- **ACTION ITEM**
Reproduce each line from the records that holds "async".

- **Collected data**
▼▼▼
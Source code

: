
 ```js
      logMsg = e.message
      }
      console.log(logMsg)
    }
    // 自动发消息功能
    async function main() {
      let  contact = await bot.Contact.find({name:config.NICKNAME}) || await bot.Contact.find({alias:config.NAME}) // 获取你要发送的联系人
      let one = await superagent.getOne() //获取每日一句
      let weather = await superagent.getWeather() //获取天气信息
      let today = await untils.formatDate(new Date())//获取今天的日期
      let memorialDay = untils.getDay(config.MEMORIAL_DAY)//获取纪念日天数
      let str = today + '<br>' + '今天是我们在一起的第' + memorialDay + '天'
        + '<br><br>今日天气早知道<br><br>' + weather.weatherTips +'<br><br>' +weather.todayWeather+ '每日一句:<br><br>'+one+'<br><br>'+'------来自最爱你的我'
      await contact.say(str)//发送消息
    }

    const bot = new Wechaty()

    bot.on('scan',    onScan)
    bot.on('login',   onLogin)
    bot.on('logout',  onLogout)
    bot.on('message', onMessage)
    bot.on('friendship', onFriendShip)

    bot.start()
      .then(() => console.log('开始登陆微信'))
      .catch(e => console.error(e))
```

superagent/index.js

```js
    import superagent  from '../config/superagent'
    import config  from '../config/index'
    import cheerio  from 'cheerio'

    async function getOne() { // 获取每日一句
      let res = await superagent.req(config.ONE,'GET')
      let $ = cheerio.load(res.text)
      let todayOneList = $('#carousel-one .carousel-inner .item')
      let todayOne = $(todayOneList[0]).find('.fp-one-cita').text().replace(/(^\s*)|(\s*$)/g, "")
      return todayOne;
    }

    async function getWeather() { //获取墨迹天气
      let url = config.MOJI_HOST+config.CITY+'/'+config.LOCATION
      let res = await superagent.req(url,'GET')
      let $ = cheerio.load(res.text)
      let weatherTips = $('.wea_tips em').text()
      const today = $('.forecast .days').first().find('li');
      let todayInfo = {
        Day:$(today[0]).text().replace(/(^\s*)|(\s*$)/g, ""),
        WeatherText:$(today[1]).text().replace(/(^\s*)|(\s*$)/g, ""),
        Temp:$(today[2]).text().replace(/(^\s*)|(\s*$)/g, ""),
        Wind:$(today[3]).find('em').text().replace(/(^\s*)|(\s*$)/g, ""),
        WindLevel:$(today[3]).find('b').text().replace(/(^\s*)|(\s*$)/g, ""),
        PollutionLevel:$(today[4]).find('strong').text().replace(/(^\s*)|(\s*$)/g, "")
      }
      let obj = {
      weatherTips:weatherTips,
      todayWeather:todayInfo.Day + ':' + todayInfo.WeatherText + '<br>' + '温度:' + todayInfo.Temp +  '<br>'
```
▲▲▲
- **ANSWER FOR THIS EXERCISE**
    async function main() {
    async function getOne() { // 获取每日一句
    async function getWeather() { //获取墨迹天气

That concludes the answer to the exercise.